[ACTIVITY]: For the records that follow, return only the count of lines containing the string "environment".

[Dataset entries]:
════════════════════

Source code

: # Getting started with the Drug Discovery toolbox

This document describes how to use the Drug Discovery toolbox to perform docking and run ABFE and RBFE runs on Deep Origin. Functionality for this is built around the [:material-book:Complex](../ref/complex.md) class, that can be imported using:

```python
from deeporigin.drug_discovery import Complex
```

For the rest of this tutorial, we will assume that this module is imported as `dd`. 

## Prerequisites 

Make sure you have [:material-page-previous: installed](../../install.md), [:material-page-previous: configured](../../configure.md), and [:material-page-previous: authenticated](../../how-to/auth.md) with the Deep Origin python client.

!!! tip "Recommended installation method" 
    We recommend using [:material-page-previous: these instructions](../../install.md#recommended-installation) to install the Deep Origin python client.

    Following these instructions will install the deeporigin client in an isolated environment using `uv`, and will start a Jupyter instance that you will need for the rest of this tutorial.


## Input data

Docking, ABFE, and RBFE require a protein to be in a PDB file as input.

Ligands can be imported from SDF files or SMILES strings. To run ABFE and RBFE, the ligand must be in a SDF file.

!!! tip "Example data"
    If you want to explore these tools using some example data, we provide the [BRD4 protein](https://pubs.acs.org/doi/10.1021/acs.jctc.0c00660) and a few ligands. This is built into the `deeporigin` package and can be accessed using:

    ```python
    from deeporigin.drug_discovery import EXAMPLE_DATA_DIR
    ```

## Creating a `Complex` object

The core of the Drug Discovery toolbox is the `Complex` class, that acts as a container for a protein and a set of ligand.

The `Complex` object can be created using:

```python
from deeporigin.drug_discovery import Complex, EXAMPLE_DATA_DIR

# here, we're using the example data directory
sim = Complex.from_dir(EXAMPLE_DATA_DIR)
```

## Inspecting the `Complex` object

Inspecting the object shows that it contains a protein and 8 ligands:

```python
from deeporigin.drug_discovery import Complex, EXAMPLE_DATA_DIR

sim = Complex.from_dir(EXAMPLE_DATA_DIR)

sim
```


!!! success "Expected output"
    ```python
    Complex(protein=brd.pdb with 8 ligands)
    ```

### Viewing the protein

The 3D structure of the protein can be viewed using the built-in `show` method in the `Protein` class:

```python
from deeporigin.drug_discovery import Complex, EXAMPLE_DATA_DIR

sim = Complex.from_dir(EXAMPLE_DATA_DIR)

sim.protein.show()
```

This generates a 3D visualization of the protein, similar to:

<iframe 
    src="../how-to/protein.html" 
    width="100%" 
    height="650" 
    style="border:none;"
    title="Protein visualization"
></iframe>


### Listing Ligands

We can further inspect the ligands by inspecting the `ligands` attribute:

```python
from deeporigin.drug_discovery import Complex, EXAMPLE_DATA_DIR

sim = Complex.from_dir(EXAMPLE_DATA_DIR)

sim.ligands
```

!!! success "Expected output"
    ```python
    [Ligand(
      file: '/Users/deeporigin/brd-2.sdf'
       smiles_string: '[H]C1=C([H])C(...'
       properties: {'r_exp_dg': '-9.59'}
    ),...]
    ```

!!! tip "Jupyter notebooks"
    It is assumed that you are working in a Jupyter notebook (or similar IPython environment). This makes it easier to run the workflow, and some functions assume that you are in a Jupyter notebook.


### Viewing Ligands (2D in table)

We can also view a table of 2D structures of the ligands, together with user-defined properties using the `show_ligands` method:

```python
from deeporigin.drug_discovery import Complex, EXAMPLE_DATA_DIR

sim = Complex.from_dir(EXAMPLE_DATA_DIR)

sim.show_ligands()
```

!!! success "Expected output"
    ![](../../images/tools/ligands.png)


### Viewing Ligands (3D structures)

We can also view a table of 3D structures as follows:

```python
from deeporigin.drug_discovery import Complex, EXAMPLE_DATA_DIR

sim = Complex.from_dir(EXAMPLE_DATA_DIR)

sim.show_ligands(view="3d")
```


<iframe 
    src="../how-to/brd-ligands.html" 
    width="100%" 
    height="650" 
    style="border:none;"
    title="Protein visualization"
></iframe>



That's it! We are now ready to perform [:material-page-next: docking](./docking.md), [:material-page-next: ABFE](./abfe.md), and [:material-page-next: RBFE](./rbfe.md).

════════════════════

[TASK ANSWER]: 2